I do think it needs an El Natural article series - low-tech, soil-based, non-CO2 etc.  I can't do one because I've no experience in this area.


----------



## Fred Dulley (20 Mar 2008)

Plenty of time for that though, eh George


----------



## bugs (20 Mar 2008)

Perhaps that's my problem... I used to buy it and enjoy reading about stuff when I was keeping all manner of fish in numerous tanks and also contemplating things I had not tried (about 20 years ago), however, these days my fish keeping is not so dominant. I enjoy owning and maintaining the tank but it's not quite as consuming as it has been in the past.


----------



## bugs (20 Mar 2008)

George Farmer said:
			
		

> I do think it needs an El Natural article series - low-tech, soil-based, non-CO2 etc.  I can't do one because I've no experience in this area.



Now that's something I would buy it for.
When I eventually get round to doing mine maybe I'll document my experiences.


----------



## nry (20 Mar 2008)

I subscribed initially to get the free nano, and then forgot to cancel the sub last year.  I'll be cancelling this year coming, it just doesn't hold enough for me now, I guess most is either irrelevant or I know or can find the info elsewhere.  Mag just gets skimmed and shelved at the moment.


----------



## vauxhallmark (21 Mar 2008)

LondonDragon said:
			
		

> The thing is with cancelling and resubscribbing when you pay by direct debit they cannot increase your payments, so you pay whatever the subscrition fee was when you subscribed, if you cancel and do it again then you will pay the new prices.



They can increase the direct debit at any time, but they have to give you 10 days notice, and you're free to cancel the direct debit at any time.

http://www.bacs.co.uk/BACS/Consumers/Di ... ur+rights/

However, if they haven't - great! You've probably saved enough to buy any one of the free gifts you choose!

Mark


----------



## beeky (25 Apr 2008)

So who actually got their filter?

I saw the newsletter but it was a couple of weeks after it was sent so I guessed the stocks would have been exhausted by then. It's a bit crafty to pull people in and then give them something else, there should be a dedicated link so you know what you're getting IMO.

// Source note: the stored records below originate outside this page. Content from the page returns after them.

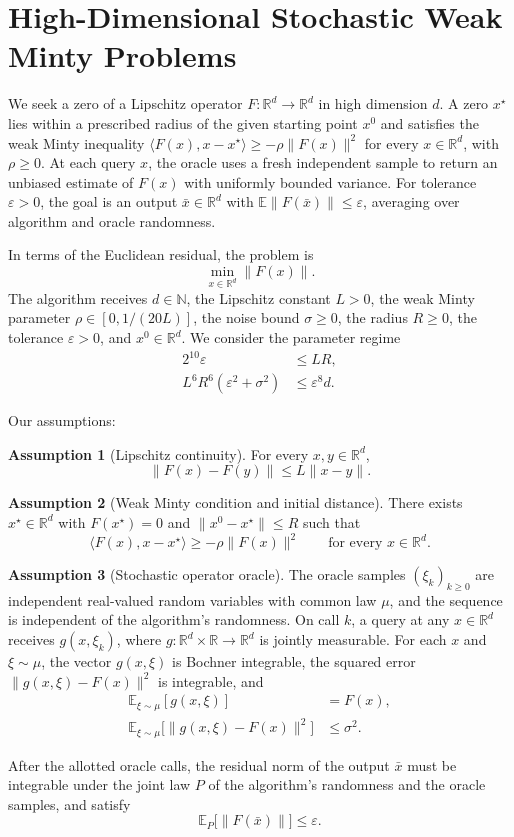 \documentclass[10pt]{article}
\theoremstyle{definition}
\newtheorem{assumption}{Assumption}
\begin{document}
\section*{High-Dimensional Stochastic Weak Minty Problems}
We seek a zero of a Lipschitz operator $F:\mathbb{R}^d\to\mathbb{R}^d$ in high dimension $d$. A zero $x^\star$ lies within a prescribed radius of the given starting point $x^0$ and satisfies the weak Minty inequality $\langle F(x),x-x^\star\rangle\geq-\rho\|F(x)\|^2$ for every $x\in\mathbb{R}^d$, with $\rho\geq 0$. At each query $x$, the oracle uses a fresh independent sample to return an unbiased estimate of $F(x)$ with uniformly bounded variance. For tolerance $\varepsilon>0$, the goal is an output $\bar{x}\in\mathbb{R}^d$ with $\mathbb{E}\|F(\bar{x})\|\leq\varepsilon$, averaging over algorithm and oracle randomness.

In terms of the Euclidean residual, the problem is
\[
\min_{x\in\mathbb{R}^d}\|F(x)\|.
\]
The algorithm receives $d\in\mathbb{N}$, the Lipschitz constant $L>0$, the weak Minty parameter $\rho\in[0,1/(20L)]$, the noise bound $\sigma\geq 0$, the radius $R\geq 0$, the tolerance $\varepsilon>0$, and $x^0\in\mathbb{R}^d$. We consider the parameter regime
\[
\begin{aligned}
2^{10}\varepsilon &\leq LR,\\
L^6R^6(\varepsilon^2+\sigma^2) &\leq \varepsilon^8 d.
\end{aligned}
\]

Our assumptions:
\begin{assumption}[Lipschitz continuity]
For every $x,y\in\mathbb{R}^d$,
\[
\|F(x)-F(y)\|\leq L\|x-y\|.
\]
\end{assumption}

\begin{assumption}[Weak Minty condition and initial distance]
There exists $x^\star\in\mathbb{R}^d$ with $F(x^\star)=0$ and $\|x^0-x^\star\|\leq R$ such that
\[
\langle F(x),x-x^\star\rangle\geq-\rho\|F(x)\|^2
\qquad\text{for every }x\in\mathbb{R}^d.
\]
\end{assumption}

\begin{assumption}[Stochastic operator oracle]
The oracle samples $(\xi_k)_{k\geq 0}$ are independent real-valued random variables with common law $\mu$, and the sequence is independent of the algorithm's randomness. On call $k$, a query at any $x\in\mathbb{R}^d$ receives $g(x,\xi_k)$, where $g:\mathbb{R}^d\times\mathbb{R}\to\mathbb{R}^d$ is jointly measurable. For each $x$ and $\xi\sim\mu$, the vector $g(x,\xi)$ is Bochner integrable, the squared error $\|g(x,\xi)-F(x)\|^2$ is integrable, and
\[
\begin{aligned}
\mathbb{E}_{\xi\sim\mu}[g(x,\xi)] &= F(x),\\
\mathbb{E}_{\xi\sim\mu}\bigl[\|g(x,\xi)-F(x)\|^2\bigr] &\leq \sigma^2.
\end{aligned}
\]
\end{assumption}

After the allotted oracle calls, the residual norm of the output $\bar{x}$ must be integrable under the joint law $P$ of the algorithm's randomness and the oracle samples, and satisfy
\[
\mathbb{E}_{P}\bigl[\|F(\bar{x})\|\bigr]\leq\varepsilon.
\]
\end{document}
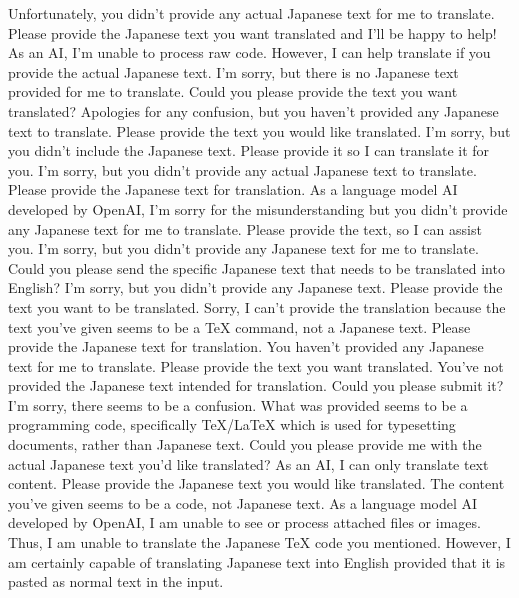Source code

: {%
Unfortunately, you didn't provide any actual Japanese text for me to translate. Please provide the Japanese text you want translated and I'll be happy to help!
As an AI, I'm unable to process raw code. However, I can help translate if you provide the actual Japanese text.
I'm sorry, but there is no Japanese text provided for me to translate. Could you please provide the text you want translated?
Apologies for any confusion, but you haven't provided any Japanese text to translate. Please provide the text you would like translated.
I'm sorry, but you didn't include the Japanese text. Please provide it so I can translate it for you.
I'm sorry, but you didn't provide any actual Japanese text to translate. Please provide the Japanese text for translation.
As a language model AI developed by OpenAI, I'm sorry for the misunderstanding but you didn't provide any Japanese text for me to translate. Please provide the text, so I can assist you.
I'm sorry, but you didn't provide any Japanese text for me to translate. Could you please send the specific Japanese text that needs to be translated into English?
I'm sorry, but you didn't provide any Japanese text. Please provide the text you want to be translated.
Sorry, I can't provide the translation because the text you've given seems to be a TeX command, not a Japanese text. Please provide the Japanese text for translation.
You haven't provided any Japanese text for me to translate. Please provide the text you want translated.
You've not provided the Japanese text intended for translation. Could you please submit it?
I'm sorry, there seems to be a confusion. What was provided seems to be a programming code, specifically TeX/LaTeX which is used for typesetting documents, rather than Japanese text. Could you please provide me with the actual Japanese text you'd like translated?
As an AI, I can only translate text content. Please provide the Japanese text you would like translated. The content you've given seems to be a code, not Japanese text.
As a language model AI developed by OpenAI, I am unable to see or process attached files or images. Thus, I am unable to translate the Japanese TeX code you mentioned. However, I am certainly capable of translating Japanese text into English provided that it is pasted as normal text in the input.
}
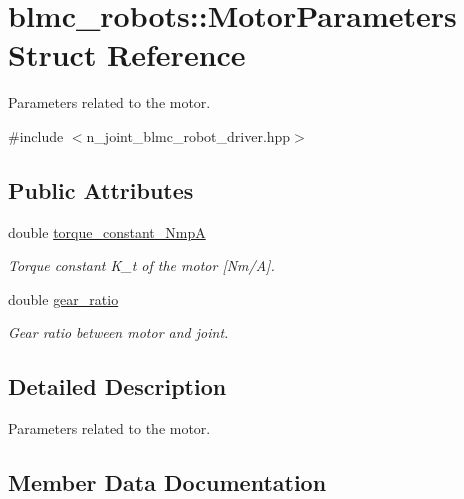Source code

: \hypertarget{structblmc__robots_1_1MotorParameters}{}\section{blmc\+\_\+robots\+:\+:Motor\+Parameters Struct Reference}
\label{structblmc__robots_1_1MotorParameters}


Parameters related to the motor.  




{\ttfamily \#include $<$n\+\_\+joint\+\_\+blmc\+\_\+robot\+\_\+driver.\+hpp$>$}

\subsection*{Public Attributes}
\begin{DoxyCompactItemize}
\item 
double \hyperlink{structblmc__robots_1_1MotorParameters_a960e7f64dae8cd08837f8bff620eacfb}{torque\+\_\+constant\+\_\+\+NmpA}\hypertarget{structblmc__robots_1_1MotorParameters_a960e7f64dae8cd08837f8bff620eacfb}{}\label{structblmc__robots_1_1MotorParameters_a960e7f64dae8cd08837f8bff620eacfb}

\begin{DoxyCompactList}\small\item\em Torque constant K\+\_\+t of the motor \mbox{[}Nm/A\mbox{]}. \end{DoxyCompactList}\item 
double \hyperlink{structblmc__robots_1_1MotorParameters_a6a8158b9ac1633bab6181043d04ab655}{gear\+\_\+ratio}
\begin{DoxyCompactList}\small\item\em Gear ratio between motor and joint. \end{DoxyCompactList}\end{DoxyCompactItemize}


\subsection{Detailed Description}
Parameters related to the motor. 

\subsection{Member Data Documentation}
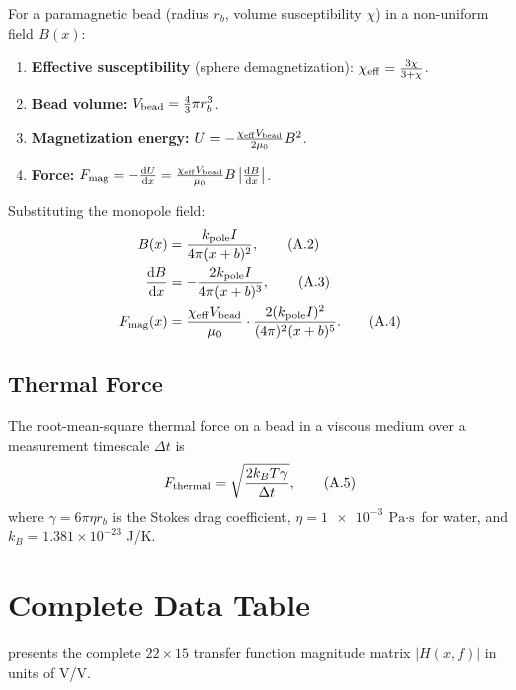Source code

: For a paramagnetic bead (radius $r_b$, volume susceptibility $\chi$) in a
non-uniform field $B(x)$:

\begin{enumerate}
\item \textbf{Effective susceptibility} (sphere demagnetization):
$\chitot = \frac{3\chi}{3 + \chi}$.

\item \textbf{Bead volume:}
$\Vbead = \frac{4}{3}\pi r_b^3$.

\item \textbf{Magnetization energy:}
$U = -\frac{\chitot \Vbead}{2\mu_0} B^2$.

\item \textbf{Force:}
$\Fmag = -\frac{\mathrm{d}U}{\mathrm{d}x}
       = \frac{\chitot \Vbead}{\mu_0} B \left|\frac{\mathrm{d}B}{\mathrm{d}x}\right|$.
\end{enumerate}

Substituting the monopole field:
\begin{align}
B(x) &= \frac{\kpole I}{4\pi (x+b)^2}, \tag{A.2} \\
\frac{\mathrm{d}B}{\mathrm{d}x} &= -\frac{2\kpole I}{4\pi (x+b)^3}, \tag{A.3} \\
\Fmag(x) &= \frac{\chitot \Vbead}{\mu_0} \cdot
\frac{2(\kpole I)^2}{(4\pi)^2 (x+b)^5}. \tag{A.4}
\end{align}

\subsection{Thermal Force}

The root-mean-square thermal force on a bead in a viscous medium over a
measurement timescale $\Delta t$ is
\begin{equation}
\Fthermal = \sqrt{\frac{2 k_B T \gamma}{\Delta t}},
\tag{A.5}
\end{equation}
where $\gamma = 6\pi \eta r_b$ is the Stokes drag coefficient,
$\eta = \SI{1e-3}{\pascal\cdot\second}$ for water, and
$k_B = 1.381 \times 10^{-23}$ J/K.

\section{Complete Data Table}
\label{app:data-table}

 presents the complete $22 \times 15$ transfer function
magnitude matrix $|H(x, f)|$ in units of V/V.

I've bought PFK on and off for a long time, subscribed once years ago. My Dad used to get Aquarist and Pondkeeper and had loads of old backissues I used to read as a kid in the '70s. I used to read them so much I can still remember bits of them today! It folded at some point and then started up again as Todays Fishkeeper, edited by Derek Lambert. I subscribed to that as I thought it was excellent. Had really in depth articles on new species and collecting trips with good descriptions and photographs of the locations. Unfortunately he died suddenly (I think he was still in his 40s) and it was never quite the same again. It folded again sometime later. Shame.

PFK do a good job (esp. with no competiton) but some articles are skimmed over IMO. Sometimes I think they're afraid of frightening off the beginner so dumb down to some extent. The only collecting type articles I've seen are Bleher's but they just don't capture my imagination. It's like reading someones notebook.

I quite like the setups Jeremy does, but I get the impression they're ripped down again once the photos are taken. It would be nice to see some longer term setups.

Just my opinion....and probably on the wrong forum!

Oh well....


----------



## Azaezl (25 Apr 2008)

Alot of people are still waiting for their filters including me, it's 1 big mess. Some people received their filters within a week or so of the offer and then loads of others myself included are still waiting being told different delivery dates. I know a few people were told it was sent the 20th march, a month later they were still waiting then it turned out whoever gave that info out was wrong.

Gotta say the whole thing has made PFK look really bad and has really irritated people, mainly those that didn't get the offer in time but hey first come first serve. The company responsible for despatching them are awful and it's PFK who are taking the flack for it, esp. poor Matt, I don't know how he copes with it all...stress balls methinks 

I'll let you know when / if it ever turns up, it's a joke now my husband and I take the mick saying 'I wonder if todays the day it will finally turn up' it never does though


----------



## Arana (25 Apr 2008)

i subscribed but havn't recieved any free gift or any notifacation that i would be getting one, just the latest copy of PFK and no other contact.


----------



## Themuleous (26 Apr 2008)

Got mine, came in around two weeks, got it running on my 25lt hillstream biotope.  I subscribed within around 15mins of getting the newsletter!

I'm a bit disappointed by the flow rate, though guess its only the 600 version, but in the 24x8x8 the flow is not nearly as strong as I had thought it would be.  I should be getting 20x turnover, but it cant be from the looks of it.

Sam


----------